┌────────

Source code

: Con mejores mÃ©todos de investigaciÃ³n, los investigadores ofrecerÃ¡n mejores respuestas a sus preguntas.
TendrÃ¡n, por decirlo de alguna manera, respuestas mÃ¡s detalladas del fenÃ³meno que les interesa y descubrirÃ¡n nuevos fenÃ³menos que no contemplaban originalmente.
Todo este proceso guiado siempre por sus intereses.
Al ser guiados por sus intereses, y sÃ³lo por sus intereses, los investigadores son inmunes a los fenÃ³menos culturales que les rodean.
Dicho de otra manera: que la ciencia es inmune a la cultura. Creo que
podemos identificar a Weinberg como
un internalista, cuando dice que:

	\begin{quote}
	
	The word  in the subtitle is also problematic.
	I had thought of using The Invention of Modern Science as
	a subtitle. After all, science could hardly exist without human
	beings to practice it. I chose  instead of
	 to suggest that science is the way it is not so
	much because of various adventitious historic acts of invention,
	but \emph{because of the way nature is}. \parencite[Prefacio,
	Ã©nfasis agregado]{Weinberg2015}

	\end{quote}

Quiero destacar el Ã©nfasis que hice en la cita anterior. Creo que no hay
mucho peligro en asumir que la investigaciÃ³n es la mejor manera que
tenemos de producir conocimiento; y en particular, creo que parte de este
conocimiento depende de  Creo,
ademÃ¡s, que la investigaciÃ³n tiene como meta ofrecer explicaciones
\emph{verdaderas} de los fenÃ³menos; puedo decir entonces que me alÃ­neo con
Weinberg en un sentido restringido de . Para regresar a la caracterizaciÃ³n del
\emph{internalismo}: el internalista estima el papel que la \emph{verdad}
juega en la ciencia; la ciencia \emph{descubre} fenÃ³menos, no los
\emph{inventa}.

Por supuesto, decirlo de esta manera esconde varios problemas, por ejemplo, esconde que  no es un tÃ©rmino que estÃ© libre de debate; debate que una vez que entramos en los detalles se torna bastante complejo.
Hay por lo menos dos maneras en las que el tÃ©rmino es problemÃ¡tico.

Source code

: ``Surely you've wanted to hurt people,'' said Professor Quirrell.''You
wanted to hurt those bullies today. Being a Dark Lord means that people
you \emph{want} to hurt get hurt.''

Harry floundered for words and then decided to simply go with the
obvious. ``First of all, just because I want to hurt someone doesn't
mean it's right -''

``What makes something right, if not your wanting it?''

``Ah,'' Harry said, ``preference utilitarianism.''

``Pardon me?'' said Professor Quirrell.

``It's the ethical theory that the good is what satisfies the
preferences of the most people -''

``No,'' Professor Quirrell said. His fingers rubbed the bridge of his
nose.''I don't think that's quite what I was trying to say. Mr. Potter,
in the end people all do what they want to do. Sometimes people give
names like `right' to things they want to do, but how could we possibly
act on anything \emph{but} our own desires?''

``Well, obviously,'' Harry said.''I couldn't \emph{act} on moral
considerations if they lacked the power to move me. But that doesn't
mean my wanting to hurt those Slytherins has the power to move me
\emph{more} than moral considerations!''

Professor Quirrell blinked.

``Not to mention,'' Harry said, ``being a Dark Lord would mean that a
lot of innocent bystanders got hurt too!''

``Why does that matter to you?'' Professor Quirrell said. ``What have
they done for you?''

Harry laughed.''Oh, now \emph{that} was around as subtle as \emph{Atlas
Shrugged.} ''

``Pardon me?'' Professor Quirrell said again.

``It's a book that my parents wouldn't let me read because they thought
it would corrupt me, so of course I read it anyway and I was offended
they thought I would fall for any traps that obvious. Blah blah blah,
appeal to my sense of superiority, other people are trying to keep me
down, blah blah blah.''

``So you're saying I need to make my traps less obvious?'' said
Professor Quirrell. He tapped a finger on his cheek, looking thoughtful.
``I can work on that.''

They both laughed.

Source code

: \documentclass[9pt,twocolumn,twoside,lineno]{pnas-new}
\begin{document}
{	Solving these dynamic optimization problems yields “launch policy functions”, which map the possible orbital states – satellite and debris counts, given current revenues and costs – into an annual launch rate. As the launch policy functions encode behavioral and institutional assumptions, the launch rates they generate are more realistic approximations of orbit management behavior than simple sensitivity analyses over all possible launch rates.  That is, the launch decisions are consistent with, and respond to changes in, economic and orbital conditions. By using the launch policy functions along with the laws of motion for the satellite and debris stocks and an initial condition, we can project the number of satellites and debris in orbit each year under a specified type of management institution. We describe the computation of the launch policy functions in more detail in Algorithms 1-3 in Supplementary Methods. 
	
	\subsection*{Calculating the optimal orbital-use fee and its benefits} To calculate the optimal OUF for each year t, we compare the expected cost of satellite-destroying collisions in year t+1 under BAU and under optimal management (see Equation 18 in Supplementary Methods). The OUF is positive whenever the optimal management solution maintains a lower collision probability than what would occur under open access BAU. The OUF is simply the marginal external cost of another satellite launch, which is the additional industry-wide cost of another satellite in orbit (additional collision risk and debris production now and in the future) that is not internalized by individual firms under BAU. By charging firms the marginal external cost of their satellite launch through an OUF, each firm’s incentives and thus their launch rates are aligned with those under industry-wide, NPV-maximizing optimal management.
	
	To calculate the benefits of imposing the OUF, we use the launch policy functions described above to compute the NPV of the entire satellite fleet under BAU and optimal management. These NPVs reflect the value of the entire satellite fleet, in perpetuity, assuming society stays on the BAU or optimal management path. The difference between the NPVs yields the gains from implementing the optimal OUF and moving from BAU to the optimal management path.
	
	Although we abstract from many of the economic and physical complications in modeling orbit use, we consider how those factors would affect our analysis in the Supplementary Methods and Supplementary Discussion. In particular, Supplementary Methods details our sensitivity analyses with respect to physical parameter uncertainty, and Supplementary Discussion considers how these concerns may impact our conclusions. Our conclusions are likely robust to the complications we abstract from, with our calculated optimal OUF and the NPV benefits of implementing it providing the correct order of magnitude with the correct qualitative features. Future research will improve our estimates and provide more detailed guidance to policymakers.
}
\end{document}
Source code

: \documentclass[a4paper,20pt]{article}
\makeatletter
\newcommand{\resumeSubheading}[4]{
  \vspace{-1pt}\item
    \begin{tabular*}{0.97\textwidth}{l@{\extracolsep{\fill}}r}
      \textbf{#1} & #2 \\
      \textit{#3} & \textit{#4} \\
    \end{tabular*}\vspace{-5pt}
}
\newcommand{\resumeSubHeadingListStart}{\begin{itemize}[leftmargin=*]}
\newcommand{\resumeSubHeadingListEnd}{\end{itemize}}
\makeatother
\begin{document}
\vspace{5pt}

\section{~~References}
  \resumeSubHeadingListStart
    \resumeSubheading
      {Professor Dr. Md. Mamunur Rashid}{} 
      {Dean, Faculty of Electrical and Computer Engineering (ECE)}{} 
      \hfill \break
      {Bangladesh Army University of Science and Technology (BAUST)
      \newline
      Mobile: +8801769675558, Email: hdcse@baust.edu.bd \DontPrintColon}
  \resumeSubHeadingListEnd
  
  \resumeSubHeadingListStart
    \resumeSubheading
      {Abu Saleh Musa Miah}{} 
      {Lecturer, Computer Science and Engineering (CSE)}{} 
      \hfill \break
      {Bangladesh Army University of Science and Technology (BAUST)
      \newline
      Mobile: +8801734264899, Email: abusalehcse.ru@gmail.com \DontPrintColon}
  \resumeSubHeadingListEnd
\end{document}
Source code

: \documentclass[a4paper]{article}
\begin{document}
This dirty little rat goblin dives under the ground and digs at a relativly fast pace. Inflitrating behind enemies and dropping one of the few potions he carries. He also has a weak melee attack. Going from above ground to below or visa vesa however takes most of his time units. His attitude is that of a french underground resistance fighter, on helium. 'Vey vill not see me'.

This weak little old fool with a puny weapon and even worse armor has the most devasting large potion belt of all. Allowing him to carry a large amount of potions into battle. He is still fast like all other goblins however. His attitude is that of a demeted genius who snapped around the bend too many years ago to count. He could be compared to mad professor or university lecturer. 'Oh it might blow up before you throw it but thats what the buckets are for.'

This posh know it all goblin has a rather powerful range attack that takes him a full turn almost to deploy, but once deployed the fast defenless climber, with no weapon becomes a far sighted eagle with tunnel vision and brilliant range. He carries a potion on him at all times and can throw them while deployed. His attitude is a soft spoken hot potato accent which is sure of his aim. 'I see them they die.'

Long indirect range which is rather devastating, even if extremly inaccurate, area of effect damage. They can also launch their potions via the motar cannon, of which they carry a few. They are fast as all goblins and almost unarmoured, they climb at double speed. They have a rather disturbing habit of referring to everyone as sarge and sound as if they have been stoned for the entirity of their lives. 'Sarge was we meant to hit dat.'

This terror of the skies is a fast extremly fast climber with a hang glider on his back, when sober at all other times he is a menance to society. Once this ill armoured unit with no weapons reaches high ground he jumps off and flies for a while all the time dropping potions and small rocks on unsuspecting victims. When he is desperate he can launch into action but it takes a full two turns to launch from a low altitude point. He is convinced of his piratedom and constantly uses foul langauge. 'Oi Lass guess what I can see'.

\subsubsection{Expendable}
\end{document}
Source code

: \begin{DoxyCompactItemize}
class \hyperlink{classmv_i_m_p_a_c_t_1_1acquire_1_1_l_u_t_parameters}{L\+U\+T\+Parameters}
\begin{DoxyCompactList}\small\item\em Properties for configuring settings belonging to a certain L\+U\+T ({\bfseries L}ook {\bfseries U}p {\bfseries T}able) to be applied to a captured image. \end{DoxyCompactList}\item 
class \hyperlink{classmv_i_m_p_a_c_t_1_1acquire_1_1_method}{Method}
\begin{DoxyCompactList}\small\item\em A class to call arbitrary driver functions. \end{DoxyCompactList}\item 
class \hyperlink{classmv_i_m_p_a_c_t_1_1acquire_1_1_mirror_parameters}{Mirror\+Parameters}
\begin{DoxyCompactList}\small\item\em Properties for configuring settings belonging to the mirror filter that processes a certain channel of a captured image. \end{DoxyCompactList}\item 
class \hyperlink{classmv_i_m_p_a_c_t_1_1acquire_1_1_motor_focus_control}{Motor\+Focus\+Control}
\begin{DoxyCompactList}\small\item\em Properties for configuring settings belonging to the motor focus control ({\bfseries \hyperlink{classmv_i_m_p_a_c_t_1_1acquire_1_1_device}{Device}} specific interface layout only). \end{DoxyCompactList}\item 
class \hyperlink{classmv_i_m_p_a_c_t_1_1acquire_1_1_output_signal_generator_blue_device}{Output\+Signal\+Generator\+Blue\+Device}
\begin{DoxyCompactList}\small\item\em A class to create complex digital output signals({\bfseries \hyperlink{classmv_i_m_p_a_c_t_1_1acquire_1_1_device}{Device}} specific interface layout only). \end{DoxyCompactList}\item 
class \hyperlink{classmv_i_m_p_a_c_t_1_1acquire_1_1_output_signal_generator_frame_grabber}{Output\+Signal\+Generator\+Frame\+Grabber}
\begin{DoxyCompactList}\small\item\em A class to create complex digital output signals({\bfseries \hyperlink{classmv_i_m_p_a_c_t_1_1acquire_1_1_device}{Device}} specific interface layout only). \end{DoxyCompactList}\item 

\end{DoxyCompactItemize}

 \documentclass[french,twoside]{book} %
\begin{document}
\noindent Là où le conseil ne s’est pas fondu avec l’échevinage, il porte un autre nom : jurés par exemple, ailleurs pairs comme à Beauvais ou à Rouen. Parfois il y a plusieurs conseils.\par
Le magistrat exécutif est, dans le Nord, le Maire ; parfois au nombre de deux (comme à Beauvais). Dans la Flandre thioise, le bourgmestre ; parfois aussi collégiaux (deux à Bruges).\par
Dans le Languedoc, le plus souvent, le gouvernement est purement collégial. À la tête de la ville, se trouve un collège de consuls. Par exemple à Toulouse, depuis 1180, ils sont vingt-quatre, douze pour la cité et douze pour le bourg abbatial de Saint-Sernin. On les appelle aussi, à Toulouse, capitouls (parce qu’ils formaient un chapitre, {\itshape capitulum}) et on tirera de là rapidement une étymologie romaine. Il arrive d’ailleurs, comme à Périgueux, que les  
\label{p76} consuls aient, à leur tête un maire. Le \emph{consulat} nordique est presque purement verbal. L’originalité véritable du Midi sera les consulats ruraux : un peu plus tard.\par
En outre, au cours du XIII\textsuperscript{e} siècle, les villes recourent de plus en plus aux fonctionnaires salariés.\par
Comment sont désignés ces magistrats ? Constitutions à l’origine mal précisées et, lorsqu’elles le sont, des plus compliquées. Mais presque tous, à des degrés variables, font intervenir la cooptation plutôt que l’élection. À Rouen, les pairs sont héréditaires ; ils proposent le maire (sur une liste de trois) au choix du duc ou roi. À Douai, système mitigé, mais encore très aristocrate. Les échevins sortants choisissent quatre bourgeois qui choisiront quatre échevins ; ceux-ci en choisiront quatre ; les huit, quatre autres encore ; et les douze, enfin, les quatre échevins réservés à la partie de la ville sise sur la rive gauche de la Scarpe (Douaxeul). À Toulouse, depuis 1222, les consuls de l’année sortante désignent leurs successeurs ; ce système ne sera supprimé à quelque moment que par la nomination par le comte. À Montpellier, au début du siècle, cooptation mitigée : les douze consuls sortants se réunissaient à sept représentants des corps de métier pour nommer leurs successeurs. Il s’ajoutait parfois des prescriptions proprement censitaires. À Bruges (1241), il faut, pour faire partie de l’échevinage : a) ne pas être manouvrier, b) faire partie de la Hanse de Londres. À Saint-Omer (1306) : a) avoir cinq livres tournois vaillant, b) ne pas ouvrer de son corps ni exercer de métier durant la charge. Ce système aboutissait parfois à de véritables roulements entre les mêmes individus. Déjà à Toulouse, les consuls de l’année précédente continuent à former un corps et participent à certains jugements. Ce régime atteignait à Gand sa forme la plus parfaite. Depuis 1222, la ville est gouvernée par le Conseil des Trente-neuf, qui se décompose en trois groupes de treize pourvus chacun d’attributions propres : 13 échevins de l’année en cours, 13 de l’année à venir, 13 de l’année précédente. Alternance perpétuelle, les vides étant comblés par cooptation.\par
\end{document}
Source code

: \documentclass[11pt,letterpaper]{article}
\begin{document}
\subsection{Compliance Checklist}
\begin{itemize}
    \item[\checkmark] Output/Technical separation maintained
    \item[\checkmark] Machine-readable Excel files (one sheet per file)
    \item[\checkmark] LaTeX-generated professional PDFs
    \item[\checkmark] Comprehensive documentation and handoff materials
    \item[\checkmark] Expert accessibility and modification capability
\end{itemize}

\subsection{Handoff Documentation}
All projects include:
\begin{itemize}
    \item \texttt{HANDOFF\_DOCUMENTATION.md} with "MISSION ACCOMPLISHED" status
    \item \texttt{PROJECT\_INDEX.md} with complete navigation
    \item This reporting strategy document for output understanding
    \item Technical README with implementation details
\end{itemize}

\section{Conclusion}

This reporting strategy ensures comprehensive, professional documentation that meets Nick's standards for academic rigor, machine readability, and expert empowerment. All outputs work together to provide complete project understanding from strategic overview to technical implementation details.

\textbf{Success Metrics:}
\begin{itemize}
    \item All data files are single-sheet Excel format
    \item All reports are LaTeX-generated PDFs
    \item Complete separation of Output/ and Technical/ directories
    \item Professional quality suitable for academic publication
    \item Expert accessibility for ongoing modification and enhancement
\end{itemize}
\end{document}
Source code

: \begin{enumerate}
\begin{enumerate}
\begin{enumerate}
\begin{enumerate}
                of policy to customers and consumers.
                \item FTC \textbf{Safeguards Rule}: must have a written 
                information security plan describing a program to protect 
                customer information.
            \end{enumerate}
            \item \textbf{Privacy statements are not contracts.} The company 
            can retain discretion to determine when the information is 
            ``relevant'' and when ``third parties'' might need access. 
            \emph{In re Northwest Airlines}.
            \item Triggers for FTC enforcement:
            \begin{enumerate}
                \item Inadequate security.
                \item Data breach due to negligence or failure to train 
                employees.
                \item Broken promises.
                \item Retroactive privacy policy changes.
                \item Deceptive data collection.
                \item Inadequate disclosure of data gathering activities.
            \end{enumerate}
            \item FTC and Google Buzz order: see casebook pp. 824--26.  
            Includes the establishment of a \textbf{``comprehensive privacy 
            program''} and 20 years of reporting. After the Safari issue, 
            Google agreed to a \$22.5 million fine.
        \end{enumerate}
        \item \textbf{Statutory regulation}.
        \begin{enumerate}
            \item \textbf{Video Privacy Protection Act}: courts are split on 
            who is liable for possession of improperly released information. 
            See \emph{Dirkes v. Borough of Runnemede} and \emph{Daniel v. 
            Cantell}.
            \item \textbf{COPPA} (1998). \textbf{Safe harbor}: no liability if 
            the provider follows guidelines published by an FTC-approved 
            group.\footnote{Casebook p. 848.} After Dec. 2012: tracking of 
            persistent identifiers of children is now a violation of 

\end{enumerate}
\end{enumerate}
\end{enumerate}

└────────

> [DIRECTIONS]:
Your task is to copy each line of the material that contains the word "work".

> [OUTPUT FOR THIS EXERCISE]:
``I can work on that.''
This reporting strategy ensures comprehensive, professional documentation that meets Nick's standards for academic rigor, machine readability, and expert empowerment. All outputs work together to provide complete project understanding from strategic overview to technical implementation details.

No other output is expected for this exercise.